Victoria police Chief Jamie Graham stands accused of ignoring the memory of slain six-year-old Christian Lee, but Graham is being unfairly pilloried.

Victoria police Chief Jamie Graham stands accused of ignoring the memory of slain six-year-old Christian Lee, but Graham is being unfairly pilloried.

Faced with having to balance competing priorities, the chief has decided to pull one of his officers from the regional domestic violence unit, which was created in the wake of the Peter Lee killings.

When Lee killed his family and then himself on Sept. 4, 2007, the cries of "never again" came swiftly. It was clear that many things went wrong in the weeks leading up to the slayings inside the house on King George Terrace.

Lee's wife Sunny Park had tried in vain to protect herself and her six-year-old son Christian from the husband who had already tried to kill her by crashing his Land Rover into a utility pole.

Park had to take her complaint of abuse to three different police departments. It was more evidence of the dangers of fractured police service in the capital region. As seems to happen when a crime exposes those dangers, police and municipalities pushed aside calls for amalgamation and set up an integrated regional domestic-violence unit, adding to the patchwork of regional units.

The unit was up and running in July 2010. It was staffed with police investigators, victim-services workers and a child-welfare worker. It was headed by a Victoria police sergeant, and Victoria, Saanich and West Shore RCMP each contributed one police officer.

When Graham talked about his decision to take his investigator off the team, he described the unit as a "luxury" he couldn't afford. He used the term in more than one interview, so it wasn't a slip of the tongue. The word only increased the outrage of those who fear the pullback is a sign that VicPD is slipping from its commitment to deal with the most difficult cases of domestic violence.

The other word Graham used was "crisis." The shortage of people in the department's detective office means there are not enough officers to handle crimes that have to be investigated. He has to put officers where they will do the most good.

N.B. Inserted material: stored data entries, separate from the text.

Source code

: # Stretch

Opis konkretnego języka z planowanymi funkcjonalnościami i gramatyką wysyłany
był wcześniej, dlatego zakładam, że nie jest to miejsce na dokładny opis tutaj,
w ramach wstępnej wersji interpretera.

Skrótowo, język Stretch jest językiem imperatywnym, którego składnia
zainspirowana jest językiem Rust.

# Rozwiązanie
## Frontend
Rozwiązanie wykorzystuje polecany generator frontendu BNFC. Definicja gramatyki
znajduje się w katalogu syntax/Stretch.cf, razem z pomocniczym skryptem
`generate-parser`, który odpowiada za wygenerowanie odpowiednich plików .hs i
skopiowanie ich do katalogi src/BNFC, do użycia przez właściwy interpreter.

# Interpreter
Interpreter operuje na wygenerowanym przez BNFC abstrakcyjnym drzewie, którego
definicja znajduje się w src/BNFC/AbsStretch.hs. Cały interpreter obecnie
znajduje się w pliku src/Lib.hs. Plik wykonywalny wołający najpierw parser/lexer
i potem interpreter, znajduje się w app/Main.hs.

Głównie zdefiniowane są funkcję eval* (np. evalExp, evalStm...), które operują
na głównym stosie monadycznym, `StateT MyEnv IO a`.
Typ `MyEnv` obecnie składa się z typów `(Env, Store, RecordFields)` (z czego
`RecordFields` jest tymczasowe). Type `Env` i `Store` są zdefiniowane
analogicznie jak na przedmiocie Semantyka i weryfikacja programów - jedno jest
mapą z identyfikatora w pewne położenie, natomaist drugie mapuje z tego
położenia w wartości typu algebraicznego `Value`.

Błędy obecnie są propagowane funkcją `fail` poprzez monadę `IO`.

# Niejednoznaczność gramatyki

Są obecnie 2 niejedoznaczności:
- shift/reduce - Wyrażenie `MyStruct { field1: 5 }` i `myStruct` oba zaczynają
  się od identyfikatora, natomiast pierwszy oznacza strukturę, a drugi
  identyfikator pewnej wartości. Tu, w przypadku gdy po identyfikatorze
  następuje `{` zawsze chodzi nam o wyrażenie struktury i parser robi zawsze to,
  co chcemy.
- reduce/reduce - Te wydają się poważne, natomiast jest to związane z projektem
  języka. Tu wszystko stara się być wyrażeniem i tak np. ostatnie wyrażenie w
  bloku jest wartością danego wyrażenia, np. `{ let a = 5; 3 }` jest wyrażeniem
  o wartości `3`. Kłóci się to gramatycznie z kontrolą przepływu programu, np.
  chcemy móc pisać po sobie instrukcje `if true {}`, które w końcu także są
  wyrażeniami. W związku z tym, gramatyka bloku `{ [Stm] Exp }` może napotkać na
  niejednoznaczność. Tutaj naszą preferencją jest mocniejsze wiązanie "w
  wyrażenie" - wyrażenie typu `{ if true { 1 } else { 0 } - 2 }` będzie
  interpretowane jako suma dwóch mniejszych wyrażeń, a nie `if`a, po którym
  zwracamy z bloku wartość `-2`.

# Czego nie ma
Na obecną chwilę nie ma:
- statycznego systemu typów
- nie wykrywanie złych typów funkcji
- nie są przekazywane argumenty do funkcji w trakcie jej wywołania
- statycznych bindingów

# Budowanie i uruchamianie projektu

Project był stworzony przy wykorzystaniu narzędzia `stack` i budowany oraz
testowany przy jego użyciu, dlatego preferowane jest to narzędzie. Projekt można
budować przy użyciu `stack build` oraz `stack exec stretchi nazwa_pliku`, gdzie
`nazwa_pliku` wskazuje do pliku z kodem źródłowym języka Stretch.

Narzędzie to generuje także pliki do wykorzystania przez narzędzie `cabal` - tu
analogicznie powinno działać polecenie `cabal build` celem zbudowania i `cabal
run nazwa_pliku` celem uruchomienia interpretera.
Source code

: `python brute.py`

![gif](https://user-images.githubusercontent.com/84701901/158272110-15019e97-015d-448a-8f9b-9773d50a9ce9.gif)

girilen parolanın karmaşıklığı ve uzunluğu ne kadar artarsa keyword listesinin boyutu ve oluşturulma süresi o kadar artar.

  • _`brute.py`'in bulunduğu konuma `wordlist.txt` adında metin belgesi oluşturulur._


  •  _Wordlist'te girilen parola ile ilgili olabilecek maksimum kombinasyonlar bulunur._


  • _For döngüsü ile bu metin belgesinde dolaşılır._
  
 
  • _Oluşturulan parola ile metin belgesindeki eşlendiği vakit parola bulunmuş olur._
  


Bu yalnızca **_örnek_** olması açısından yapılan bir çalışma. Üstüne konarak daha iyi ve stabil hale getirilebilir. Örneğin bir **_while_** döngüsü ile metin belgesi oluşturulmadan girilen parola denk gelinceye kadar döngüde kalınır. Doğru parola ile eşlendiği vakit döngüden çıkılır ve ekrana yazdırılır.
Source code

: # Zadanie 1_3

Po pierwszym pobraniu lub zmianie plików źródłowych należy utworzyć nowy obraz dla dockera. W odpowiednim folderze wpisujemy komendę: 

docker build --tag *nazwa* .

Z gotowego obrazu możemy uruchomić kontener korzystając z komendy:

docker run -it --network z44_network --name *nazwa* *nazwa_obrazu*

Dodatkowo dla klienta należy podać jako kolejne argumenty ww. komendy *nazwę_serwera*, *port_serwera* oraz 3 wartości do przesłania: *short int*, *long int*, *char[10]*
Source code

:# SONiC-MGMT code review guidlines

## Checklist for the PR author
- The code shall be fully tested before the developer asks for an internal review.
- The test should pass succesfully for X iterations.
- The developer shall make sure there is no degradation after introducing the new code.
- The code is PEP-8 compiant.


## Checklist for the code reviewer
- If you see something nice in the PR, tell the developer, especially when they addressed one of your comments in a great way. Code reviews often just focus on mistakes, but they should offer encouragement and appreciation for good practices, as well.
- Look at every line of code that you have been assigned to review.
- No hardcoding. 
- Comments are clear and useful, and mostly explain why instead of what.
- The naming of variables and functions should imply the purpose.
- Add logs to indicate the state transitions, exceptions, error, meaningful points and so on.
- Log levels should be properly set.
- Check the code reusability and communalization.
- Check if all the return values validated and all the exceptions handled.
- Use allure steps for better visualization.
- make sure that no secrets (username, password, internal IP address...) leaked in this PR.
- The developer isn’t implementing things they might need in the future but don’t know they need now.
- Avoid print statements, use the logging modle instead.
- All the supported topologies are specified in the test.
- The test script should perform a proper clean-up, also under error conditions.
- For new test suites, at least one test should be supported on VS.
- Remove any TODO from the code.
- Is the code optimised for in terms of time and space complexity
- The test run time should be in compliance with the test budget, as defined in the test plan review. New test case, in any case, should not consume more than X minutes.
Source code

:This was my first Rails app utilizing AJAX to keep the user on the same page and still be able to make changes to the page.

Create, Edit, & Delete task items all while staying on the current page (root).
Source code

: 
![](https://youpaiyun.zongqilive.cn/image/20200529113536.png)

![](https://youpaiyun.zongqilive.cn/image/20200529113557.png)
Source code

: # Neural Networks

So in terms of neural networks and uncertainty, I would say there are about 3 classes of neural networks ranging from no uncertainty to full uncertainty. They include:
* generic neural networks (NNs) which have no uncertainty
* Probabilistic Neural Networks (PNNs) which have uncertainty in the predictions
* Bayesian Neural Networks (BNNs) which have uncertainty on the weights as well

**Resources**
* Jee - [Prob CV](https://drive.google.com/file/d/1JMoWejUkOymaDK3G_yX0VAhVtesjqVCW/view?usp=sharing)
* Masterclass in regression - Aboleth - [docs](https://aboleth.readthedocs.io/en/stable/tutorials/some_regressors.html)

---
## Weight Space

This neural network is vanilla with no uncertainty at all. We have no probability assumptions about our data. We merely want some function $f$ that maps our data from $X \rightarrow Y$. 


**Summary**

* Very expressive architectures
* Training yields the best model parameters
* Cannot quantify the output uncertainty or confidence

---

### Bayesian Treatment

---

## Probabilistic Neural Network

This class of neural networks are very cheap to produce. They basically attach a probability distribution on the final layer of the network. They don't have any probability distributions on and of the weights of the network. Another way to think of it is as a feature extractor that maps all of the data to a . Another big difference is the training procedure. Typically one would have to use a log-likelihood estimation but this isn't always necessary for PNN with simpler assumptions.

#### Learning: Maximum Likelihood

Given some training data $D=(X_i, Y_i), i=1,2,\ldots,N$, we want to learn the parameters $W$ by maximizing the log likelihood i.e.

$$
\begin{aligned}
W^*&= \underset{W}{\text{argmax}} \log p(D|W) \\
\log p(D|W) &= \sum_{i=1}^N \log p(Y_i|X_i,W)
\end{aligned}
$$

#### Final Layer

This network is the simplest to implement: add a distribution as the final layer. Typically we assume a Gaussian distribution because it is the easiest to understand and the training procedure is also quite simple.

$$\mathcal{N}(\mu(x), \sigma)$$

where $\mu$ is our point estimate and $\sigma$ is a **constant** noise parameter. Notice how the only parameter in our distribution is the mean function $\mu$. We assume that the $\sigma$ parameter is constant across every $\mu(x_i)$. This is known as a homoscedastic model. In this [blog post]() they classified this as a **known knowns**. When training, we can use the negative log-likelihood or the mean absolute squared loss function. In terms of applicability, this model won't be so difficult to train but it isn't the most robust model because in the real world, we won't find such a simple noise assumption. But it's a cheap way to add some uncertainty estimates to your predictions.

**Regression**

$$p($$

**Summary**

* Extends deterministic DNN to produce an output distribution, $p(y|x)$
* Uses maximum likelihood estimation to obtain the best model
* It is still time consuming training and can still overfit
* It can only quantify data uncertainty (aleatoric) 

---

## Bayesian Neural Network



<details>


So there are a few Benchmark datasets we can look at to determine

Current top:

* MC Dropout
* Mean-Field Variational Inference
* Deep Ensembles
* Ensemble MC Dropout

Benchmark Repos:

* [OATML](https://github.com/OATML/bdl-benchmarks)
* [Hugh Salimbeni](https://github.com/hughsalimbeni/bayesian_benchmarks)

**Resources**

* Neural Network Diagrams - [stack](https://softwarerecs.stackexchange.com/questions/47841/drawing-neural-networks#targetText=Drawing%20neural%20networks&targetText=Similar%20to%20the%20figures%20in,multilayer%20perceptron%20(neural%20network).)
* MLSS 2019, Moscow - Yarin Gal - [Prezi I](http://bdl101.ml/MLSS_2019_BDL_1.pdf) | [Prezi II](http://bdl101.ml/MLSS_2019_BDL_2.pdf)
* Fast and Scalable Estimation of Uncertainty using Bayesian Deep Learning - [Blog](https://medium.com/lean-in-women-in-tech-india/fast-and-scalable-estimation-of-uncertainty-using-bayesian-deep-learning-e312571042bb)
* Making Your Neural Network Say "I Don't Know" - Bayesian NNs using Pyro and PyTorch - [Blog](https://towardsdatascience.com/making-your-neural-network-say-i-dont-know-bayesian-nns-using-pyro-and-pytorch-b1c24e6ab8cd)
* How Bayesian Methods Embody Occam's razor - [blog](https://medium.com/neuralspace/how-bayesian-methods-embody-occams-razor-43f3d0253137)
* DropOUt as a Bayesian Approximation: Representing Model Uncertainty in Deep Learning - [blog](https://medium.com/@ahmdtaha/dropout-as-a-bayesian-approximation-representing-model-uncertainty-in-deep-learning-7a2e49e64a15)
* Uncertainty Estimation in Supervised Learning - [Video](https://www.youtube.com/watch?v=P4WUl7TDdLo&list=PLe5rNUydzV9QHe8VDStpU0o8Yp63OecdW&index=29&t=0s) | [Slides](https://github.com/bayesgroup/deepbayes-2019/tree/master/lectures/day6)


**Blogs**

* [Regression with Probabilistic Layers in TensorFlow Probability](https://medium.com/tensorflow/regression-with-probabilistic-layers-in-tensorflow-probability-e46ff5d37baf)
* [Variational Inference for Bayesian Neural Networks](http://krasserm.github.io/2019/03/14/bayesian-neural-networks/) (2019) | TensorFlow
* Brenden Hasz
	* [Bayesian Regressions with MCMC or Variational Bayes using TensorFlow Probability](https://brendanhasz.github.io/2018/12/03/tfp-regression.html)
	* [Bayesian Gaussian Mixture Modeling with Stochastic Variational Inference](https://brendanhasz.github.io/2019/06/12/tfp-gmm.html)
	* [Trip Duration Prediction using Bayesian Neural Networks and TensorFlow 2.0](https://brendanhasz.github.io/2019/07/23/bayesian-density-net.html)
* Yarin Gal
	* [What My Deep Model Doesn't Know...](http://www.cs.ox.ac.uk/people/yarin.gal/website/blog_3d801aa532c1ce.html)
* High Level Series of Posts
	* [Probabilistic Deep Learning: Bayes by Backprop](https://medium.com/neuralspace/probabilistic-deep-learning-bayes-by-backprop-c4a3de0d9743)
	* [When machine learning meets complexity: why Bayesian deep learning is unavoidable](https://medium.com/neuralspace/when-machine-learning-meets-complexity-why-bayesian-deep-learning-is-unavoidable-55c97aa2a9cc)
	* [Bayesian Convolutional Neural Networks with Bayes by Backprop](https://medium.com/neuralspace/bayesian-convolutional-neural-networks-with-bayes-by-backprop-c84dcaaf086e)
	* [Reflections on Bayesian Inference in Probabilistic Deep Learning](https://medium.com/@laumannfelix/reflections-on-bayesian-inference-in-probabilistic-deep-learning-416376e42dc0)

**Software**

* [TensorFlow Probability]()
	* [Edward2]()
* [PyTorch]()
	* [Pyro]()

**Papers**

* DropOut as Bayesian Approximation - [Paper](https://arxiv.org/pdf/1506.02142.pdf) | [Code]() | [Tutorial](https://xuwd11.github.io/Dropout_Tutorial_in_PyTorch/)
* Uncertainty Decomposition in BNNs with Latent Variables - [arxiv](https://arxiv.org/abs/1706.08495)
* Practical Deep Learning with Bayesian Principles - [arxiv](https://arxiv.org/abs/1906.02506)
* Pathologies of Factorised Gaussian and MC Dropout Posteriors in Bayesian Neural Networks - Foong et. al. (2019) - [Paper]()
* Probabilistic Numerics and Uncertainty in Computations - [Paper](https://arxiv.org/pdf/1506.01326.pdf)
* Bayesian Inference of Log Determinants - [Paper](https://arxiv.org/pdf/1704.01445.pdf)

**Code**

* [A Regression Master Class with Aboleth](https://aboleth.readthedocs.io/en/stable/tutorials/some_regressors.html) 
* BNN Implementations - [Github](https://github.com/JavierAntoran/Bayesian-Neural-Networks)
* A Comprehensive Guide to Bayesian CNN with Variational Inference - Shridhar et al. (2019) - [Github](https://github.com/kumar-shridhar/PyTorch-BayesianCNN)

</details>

The "crisis" leaves many scratching their heads because in the last five years, while crime rates continue to drop, VicPD's budget has increased 22 per cent and it hired 21 more officers, bringing its total to 243. The department argues that as the core city, it gets 64 per cent of the region's crime, including many serious crimes.

While the police board continues to ask for answers on the money-versus-crime-rate question, the department has commissioned an efficiency report and plans to restructure based on that report. The board plans its own efficiency study. The aim is to get the best use of the people VicPD has.

Graham is not abandoning the fight against domestic violence. VicPD still has one officer in the three-member regional unit. About two-thirds of the cases it investigates are outside Victoria, so the officer who has been pulled will be added to the staff available to investigate crimes in Victoria. Many of those are domestic-violence cases.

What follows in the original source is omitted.